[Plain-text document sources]
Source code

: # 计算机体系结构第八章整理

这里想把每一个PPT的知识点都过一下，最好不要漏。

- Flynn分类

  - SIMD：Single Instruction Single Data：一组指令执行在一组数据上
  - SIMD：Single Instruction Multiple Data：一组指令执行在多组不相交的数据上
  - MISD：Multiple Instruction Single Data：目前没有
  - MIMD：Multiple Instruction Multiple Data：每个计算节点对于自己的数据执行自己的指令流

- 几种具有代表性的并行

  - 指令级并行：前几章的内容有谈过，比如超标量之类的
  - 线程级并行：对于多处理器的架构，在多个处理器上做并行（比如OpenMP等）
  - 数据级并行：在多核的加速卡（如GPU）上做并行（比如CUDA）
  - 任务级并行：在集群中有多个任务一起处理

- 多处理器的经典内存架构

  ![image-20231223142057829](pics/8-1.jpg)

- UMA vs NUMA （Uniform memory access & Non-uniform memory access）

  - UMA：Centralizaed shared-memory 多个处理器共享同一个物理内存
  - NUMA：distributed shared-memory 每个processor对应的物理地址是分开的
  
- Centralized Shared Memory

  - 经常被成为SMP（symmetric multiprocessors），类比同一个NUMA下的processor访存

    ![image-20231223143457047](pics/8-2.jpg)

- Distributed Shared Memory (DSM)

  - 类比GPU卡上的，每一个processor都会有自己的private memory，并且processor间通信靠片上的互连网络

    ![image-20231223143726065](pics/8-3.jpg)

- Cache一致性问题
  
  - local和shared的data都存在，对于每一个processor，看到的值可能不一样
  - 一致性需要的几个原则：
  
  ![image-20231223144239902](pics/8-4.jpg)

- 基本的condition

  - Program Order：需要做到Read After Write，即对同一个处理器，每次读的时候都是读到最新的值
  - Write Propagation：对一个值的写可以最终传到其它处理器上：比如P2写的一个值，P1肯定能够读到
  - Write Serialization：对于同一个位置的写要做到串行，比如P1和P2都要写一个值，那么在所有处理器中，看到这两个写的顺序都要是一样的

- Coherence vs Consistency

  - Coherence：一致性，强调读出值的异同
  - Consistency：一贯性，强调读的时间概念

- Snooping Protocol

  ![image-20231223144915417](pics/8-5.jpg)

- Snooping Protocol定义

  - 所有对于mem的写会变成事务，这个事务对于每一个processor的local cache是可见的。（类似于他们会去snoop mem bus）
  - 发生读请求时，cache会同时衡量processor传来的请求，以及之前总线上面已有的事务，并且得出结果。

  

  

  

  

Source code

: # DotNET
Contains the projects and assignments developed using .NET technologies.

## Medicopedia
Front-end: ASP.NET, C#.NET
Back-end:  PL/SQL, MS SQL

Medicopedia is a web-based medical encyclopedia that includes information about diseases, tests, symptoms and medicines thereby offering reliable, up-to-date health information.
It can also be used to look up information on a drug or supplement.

Instructions for the task.
Find the line with "- 几种具有代表性的并行" in the entries above. Retype it and each line after it, exactly, through the line with "PL/SQL, MS SQL", and stop there.

Answer to the exercise.
- 几种具有代表性的并行

  - 指令级并行：前几章的内容有谈过，比如超标量之类的
  - 线程级并行：对于多处理器的架构，在多个处理器上做并行（比如OpenMP等）
  - 数据级并行：在多核的加速卡（如GPU）上做并行（比如CUDA）
  - 任务级并行：在集群中有多个任务一起处理

- 多处理器的经典内存架构

  ![image-20231223142057829](pics/8-1.jpg)

- UMA vs NUMA （Uniform memory access & Non-uniform memory access）

  - UMA：Centralizaed shared-memory 多个处理器共享同一个物理内存
  - NUMA：distributed shared-memory 每个processor对应的物理地址是分开的
  
- Centralized Shared Memory

  - 经常被成为SMP（symmetric multiprocessors），类比同一个NUMA下的processor访存

    ![image-20231223143457047](pics/8-2.jpg)

- Distributed Shared Memory (DSM)

  - 类比GPU卡上的，每一个processor都会有自己的private memory，并且processor间通信靠片上的互连网络

    ![image-20231223143726065](pics/8-3.jpg)

- Cache一致性问题
  
  - local和shared的data都存在，对于每一个processor，看到的值可能不一样
  - 一致性需要的几个原则：
  
  ![image-20231223144239902](pics/8-4.jpg)

- 基本的condition

  - Program Order：需要做到Read After Write，即对同一个处理器，每次读的时候都是读到最新的值
  - Write Propagation：对一个值的写可以最终传到其它处理器上：比如P2写的一个值，P1肯定能够读到
  - Write Serialization：对于同一个位置的写要做到串行，比如P1和P2都要写一个值，那么在所有处理器中，看到这两个写的顺序都要是一样的

- Coherence vs Consistency

  - Coherence：一致性，强调读出值的异同
  - Consistency：一贯性，强调读的时间概念

- Snooping Protocol

  ![image-20231223144915417](pics/8-5.jpg)

- Snooping Protocol定义

  - 所有对于mem的写会变成事务，这个事务对于每一个processor的local cache是可见的。（类似于他们会去snoop mem bus）
  - 发生读请求时，cache会同时衡量processor传来的请求，以及之前总线上面已有的事务，并且得出结果。

  

  

  

  

Source code

: # DotNET
Contains the projects and assignments developed using .NET technologies.

## Medicopedia
Front-end: ASP.NET, C#.NET
Back-end:  PL/SQL, MS SQL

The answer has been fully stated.